Reporters came around when buildings were erected, and again when they burned down or were demolished, but between times, it required some newsworthy event to bring them back. A strike or lawsuit, major accidents, a juicy crime committed on the premises, complaints from patients or the staff. In Radcliff’s case, there had been nothing of the sort, and he was left alone.

Remo pegged Chelsea somewhere in her early thirties, which meant she was barely out of college—probably still working on her doctorate— when Daddy opened Family Services in Brandenburg. It was a sweet gig, stepping out of grad school into an established job, with no one but a parent supervising. Some of that depended on the parent, though, and Quentin Radcliff didn’t seem like anybody’s candidate for Father of the Year.
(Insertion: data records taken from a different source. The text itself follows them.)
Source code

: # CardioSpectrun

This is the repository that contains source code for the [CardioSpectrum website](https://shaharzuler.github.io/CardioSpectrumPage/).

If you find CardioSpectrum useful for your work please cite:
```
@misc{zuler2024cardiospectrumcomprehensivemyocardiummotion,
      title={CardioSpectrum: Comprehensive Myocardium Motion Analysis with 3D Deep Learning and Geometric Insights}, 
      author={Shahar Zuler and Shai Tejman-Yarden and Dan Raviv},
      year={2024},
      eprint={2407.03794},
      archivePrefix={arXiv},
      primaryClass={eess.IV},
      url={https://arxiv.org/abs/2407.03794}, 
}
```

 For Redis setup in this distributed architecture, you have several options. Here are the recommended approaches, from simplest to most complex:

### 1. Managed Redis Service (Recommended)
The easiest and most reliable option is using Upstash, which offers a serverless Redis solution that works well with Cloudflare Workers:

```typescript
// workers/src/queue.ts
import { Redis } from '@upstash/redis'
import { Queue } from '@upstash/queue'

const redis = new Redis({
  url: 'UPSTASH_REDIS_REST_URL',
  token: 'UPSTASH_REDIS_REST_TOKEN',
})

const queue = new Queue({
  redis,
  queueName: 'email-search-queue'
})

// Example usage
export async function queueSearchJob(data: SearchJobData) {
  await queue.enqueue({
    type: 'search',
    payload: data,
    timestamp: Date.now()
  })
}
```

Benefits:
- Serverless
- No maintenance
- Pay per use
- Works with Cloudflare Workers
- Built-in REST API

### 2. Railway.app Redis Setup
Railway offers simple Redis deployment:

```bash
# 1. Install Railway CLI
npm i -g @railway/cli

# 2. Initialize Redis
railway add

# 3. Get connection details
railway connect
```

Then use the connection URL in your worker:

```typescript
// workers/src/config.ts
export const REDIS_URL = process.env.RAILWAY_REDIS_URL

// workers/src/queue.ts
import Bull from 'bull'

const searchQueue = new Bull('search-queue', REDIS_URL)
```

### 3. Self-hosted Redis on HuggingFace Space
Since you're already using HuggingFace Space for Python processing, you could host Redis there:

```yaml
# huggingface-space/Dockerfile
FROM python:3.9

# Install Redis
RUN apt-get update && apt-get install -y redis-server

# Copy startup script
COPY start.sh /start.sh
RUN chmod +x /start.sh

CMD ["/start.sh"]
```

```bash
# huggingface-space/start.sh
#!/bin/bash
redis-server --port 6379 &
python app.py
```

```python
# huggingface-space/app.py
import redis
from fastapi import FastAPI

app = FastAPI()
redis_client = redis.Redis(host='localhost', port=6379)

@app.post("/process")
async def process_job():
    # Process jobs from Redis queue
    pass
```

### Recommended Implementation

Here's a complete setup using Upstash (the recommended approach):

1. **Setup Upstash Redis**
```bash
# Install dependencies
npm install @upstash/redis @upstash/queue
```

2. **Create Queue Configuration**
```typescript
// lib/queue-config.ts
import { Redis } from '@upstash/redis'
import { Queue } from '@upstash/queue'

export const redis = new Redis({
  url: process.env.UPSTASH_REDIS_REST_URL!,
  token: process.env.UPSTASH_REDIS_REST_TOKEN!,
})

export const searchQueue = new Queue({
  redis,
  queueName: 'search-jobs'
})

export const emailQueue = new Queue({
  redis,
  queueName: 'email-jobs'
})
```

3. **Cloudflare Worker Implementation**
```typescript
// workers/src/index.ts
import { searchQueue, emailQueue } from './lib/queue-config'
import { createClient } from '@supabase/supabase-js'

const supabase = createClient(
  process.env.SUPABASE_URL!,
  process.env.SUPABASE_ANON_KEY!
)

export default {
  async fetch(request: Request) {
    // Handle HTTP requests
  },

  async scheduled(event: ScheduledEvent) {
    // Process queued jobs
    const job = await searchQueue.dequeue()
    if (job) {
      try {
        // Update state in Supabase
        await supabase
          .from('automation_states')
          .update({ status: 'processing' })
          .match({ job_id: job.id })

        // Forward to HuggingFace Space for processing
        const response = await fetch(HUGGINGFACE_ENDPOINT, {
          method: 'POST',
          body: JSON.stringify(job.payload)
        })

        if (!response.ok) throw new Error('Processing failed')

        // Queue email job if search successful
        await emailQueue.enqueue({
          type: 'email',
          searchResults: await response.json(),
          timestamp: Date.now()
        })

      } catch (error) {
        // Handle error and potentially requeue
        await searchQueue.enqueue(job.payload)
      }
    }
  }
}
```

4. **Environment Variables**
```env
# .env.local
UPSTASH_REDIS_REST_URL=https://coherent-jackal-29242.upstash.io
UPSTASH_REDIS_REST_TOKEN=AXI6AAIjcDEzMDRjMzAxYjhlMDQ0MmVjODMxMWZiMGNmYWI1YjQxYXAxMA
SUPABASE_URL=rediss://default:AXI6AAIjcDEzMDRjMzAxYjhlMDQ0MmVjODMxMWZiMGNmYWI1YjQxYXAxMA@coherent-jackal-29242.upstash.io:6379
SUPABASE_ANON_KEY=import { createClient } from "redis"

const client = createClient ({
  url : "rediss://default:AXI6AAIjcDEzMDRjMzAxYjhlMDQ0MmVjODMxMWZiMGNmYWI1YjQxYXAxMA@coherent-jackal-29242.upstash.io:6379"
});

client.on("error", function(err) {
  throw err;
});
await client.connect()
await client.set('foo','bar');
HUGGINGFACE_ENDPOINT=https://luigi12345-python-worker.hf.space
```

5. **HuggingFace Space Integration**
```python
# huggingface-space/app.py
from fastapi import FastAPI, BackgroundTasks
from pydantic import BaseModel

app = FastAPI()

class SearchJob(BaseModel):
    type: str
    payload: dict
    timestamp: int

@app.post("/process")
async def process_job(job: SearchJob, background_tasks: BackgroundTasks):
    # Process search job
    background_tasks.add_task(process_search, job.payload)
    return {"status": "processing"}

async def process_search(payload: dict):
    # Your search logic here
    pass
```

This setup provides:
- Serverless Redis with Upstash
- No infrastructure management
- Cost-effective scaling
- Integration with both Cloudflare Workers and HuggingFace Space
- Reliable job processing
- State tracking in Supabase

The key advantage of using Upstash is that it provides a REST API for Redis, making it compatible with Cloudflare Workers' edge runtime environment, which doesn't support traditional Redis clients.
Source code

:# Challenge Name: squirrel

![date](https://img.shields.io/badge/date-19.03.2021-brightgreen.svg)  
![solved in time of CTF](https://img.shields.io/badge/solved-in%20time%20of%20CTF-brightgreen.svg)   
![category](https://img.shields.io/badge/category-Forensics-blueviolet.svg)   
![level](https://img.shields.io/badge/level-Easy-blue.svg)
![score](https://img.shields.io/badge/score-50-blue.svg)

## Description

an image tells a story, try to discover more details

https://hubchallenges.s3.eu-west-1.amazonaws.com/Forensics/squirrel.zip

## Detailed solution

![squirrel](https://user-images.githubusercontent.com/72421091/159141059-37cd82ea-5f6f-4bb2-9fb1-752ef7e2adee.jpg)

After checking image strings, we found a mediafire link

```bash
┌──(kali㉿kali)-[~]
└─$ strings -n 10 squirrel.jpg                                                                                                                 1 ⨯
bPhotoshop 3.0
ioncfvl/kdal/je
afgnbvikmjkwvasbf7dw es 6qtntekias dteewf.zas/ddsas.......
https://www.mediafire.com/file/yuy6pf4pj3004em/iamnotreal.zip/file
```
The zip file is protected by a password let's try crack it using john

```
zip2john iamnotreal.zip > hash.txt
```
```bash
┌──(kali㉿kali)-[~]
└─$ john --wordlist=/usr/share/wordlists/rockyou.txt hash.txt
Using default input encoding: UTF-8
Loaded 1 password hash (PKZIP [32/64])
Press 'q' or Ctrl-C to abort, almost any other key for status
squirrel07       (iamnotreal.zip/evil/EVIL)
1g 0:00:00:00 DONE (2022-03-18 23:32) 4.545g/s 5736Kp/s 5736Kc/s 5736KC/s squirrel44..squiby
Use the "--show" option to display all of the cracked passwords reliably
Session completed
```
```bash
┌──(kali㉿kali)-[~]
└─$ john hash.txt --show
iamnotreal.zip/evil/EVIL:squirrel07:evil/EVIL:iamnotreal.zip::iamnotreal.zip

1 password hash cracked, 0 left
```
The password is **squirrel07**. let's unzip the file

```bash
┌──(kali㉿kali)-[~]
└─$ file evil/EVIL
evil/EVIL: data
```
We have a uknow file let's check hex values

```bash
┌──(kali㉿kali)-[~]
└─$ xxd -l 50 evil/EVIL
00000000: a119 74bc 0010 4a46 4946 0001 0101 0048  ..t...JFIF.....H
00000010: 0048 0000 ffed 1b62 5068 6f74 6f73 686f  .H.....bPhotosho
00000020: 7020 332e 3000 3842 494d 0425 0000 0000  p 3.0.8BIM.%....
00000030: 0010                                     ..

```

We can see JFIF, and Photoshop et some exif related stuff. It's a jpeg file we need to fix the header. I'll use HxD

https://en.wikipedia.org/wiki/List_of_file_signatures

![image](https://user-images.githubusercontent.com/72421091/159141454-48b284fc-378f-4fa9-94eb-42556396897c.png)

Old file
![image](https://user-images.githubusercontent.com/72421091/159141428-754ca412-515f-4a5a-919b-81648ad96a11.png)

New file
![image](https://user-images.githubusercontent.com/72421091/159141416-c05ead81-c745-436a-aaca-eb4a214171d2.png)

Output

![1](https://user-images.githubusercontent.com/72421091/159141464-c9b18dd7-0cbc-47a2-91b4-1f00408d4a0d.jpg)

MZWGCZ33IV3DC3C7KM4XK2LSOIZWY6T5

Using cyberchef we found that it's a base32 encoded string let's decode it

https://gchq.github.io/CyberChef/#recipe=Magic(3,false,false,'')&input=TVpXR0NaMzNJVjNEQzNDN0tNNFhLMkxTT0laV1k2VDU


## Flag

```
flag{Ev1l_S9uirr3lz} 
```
That might be totally unfair, of course, based on a fleeting interview, but Remo was a decent judge of character.

He spent the afternoon in Brandenburg, ate rice at a little mom-and-pop cafe for lunch and introduced himself—complete with phony press credentials—to a dozen downtown merchants who looked old enough to have some detailed memory of Brandenburg before the clinic came. Eleven of the twelve knew the clinic existed, and nine were capable of giving him directions to the site, but only five had any real idea of what went on behind the clinic’s walls. Those five agreed unanimously that the clinic was a good thing for the town of Brandenburg. One knew a girl who worked part-time for Radcliff, making decent money, while the others allowed with approval that “Doctor” always paid his bills on time. So much for small-town amateur detective work.